Wednesday, April 30, 2003

There were a lot of reasons to be thankful for a speedy victory in Iraq, but one that hadn't occurred to me is the refreshing break from the interminable "should we/shouldn't we?" debate in every blog/editorial/magazine, etc. First the Hitch calms down, breathes, and writes articles once again worth reading. Now, I've suddenly found myself agreeing with Andrew Sullivan 3 TIMES in the past two days. I had pretty much given up reading him--I always enjoyed his contrarian viewpoint, but the Bush ass-kissing and the war-fever were giving me hives. Now, he's writing convincing, urgent screeds against Santorum that I have enjoyed following. Today's rant against Norman Mailer was another I had to admire. In a Times of London article, Mailer claims that the war was a front for saving the self-esteem of the white male by writing:
the good white American male still had the Armed Forces. If blacks and Hispanics were numerous there, still they were not a majority, and the officer corps, (if the TV was a reliable witness), suggested that the percentage of white men increased as one rose in rank to the higher officers. Moreover, we had knock-out tank echelons, Super-Marines, and-one magical ace in the hole -- the best air force that ever existed. If we cannot find our machismo anywhere else, we can certainly settle in on the interface between combat and technology. Let me then advance the offensive suggestion that this may have been one of the cardinal reasons we went looking for war.

Sullivan responds with:
Yes, it is offensive, in as much as it is offensively stupid. Mailer also ignores the other obvious facet of the new military: the presence of women. So apart from the fact that the military is a showcase for feminism and racial integration, it's a symbol of white male supremacy? Does no-one even edit this drivel?

Agreed. Third and final point of agreement is a minor one, but quite telling. Sullivan has been bitching and moaning for ages about the extreme radical bias of the BBC. Mostly I ignore these posts because they are long and boring. But yesterday's was quick and striking. When referring to Osama bin Laden, the BBC says;
It is one of the main reasons given by the Saudi-born dissident - blamed by Washington for the 11 September attacks - to justify violence against the United States and its allies.

Sullivan comes back with:
Sakharov, Walesa, bin Laden.

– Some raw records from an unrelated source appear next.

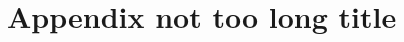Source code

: \documentclass[../main/thesis_msc.tex]{subfiles}
\begin{document}
    \chapter{Appendix not too long title}
    \Blindtext  %
\end{document}
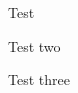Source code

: \documentclass[monospace]{resume}
\begin{document}
\begin{education}
    \begin{description}
        \item Test
        \item Test two
    \end{description}

    \begin{description}
        \item Test three
    \end{description}
\end{education}
\end{document}
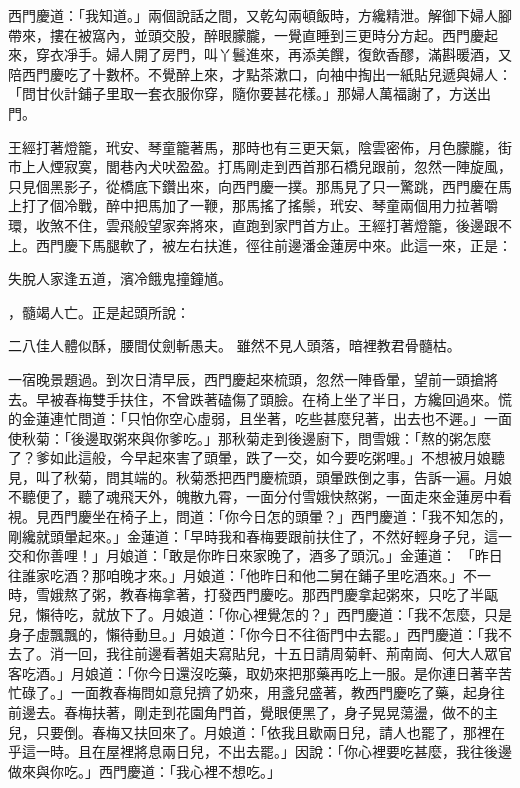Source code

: 西門慶道：「我知道。」兩個說話之間，又乾勾兩頓飯時，方纔精泄。解御下婦人腳帶來，摟在被窩內，並頭交股，醉眼朦朧，一覺直睡到三更時分方起。西門慶起來，穿衣凈手。婦人開了房門，叫丫鬟進來，再添美饌，復飲香醪，滿斟暖酒，又陪西門慶吃了十數杯。不覺醉上來，才點茶漱口，向袖中掏出一紙貼兒遞與婦人：「問甘伙計鋪子里取一套衣服你穿，隨你要甚花樣。」那婦人萬福謝了，方送出門。

王經打著燈籠，玳安、琴童籠著馬，那時也有三更天氣，陰雲密佈，月色朦朧，街市上人煙寂寞，閭巷內犬吠盈盈。打馬剛走到西首那石橋兒跟前，忽然一陣旋風，只見個黑影子，從橋底下鑽出來，向西門慶一撲。那馬見了只一驚跳，西門慶在馬上打了個冷戰，醉中把馬加了一鞭，那馬搖了搖鬃，玳安、琴童兩個用力拉著嚼環，收煞不住，雲飛般望家奔將來，直跑到家門首方止。王經打著燈籠，後邊跟不上。西門慶下馬腿軟了，被左右扶進，徑往前邊潘金蓮房中來。此這一來，正是：

失脫人家逢五道，濱冷餓鬼撞鐘馗。

，髓竭人亡。正是起頭所說：

二八佳人體似酥，腰間仗劍斬愚夫。
雖然不見人頭落，暗裡教君骨髓枯。

一宿晚景題過。到次日清早辰，西門慶起來梳頭，忽然一陣昏暈，望前一頭搶將去。早被春梅雙手扶住，不曾跌著磕傷了頭臉。在椅上坐了半日，方纔回過來。慌的金蓮連忙問道：「只怕你空心虛弱，且坐著，吃些甚麼兒著，出去也不遲。」一面使秋菊：「後邊取粥來與你爹吃。」那秋菊走到後邊廚下，問雪娥：「熬的粥怎麼了？爹如此這般，今早起來害了頭暈，跌了一交，如今要吃粥哩。」不想被月娘聽見，叫了秋菊，問其端的。秋菊悉把西門慶梳頭，頭暈跌倒之事，告訴一遍。月娘不聽便了，聽了魂飛天外，魄散九霄，一面分付雪娥快熬粥，一面走來金蓮房中看視。見西門慶坐在椅子上，問道：「你今日怎的頭暈？」西門慶道：「我不知怎的，剛纔就頭暈起來。」金蓮道：「早時我和春梅要跟前扶住了，不然好輕身子兒，這一交和你善哩！」月娘道：「敢是你昨日來家晚了，酒多了頭沉。」金蓮道： 「昨日往誰家吃酒？那咱晚才來。」月娘道：「他昨日和他二舅在鋪子里吃酒來。」不一時，雪娥熬了粥，教春梅拿著，打發西門慶吃。那西門慶拿起粥來，只吃了半甌兒，懶待吃，就放下了。月娘道：「你心裡覺怎的？」西門慶道：「我不怎麼，只是身子虛飄飄的，懶待動旦。」月娘道：「你今日不往衙門中去罷。」西門慶道：「我不去了。消一回，我往前邊看著姐夫寫貼兒，十五日請周菊軒、荊南崗、何大人眾官客吃酒。」月娘道：「你今日還沒吃藥，取奶來把那藥再吃上一服。是你連日著辛苦忙碌了。」一面教春梅問如意兒擠了奶來，用盞兒盛著，教西門慶吃了藥，起身往前邊去。春梅扶著，剛走到花園角門首，覺眼便黑了，身子晃晃蕩盪，做不的主兒，只要倒。春梅又扶回來了。月娘道：「依我且歇兩日兒，請人也罷了，那裡在乎這一時。且在屋裡將息兩日兒，不出去罷。」因說：「你心裡要吃甚麼，我往後邊做來與你吃。」西門慶道：「我心裡不想吃。」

That's the mind of the BBC.

Agreed. It's not always jingoistic to call a spade a spade. Okay, bin Laden dissents, sure. But he's a mirror image of the others. Andrei Sakharov, Lech Walesa, Vaclav Havel, Nelson Mandela--these are men who put their lives and their family's lives on the line to achieve democracy and self-determination in the face of a oppressive regime. It is unconscionable that the commentators at the BBC do not have the moral intelligence to differentiate between a murderous ideologue and courageous reformers, and it is an insult to those we revere as dissidents to include his name in their ranks.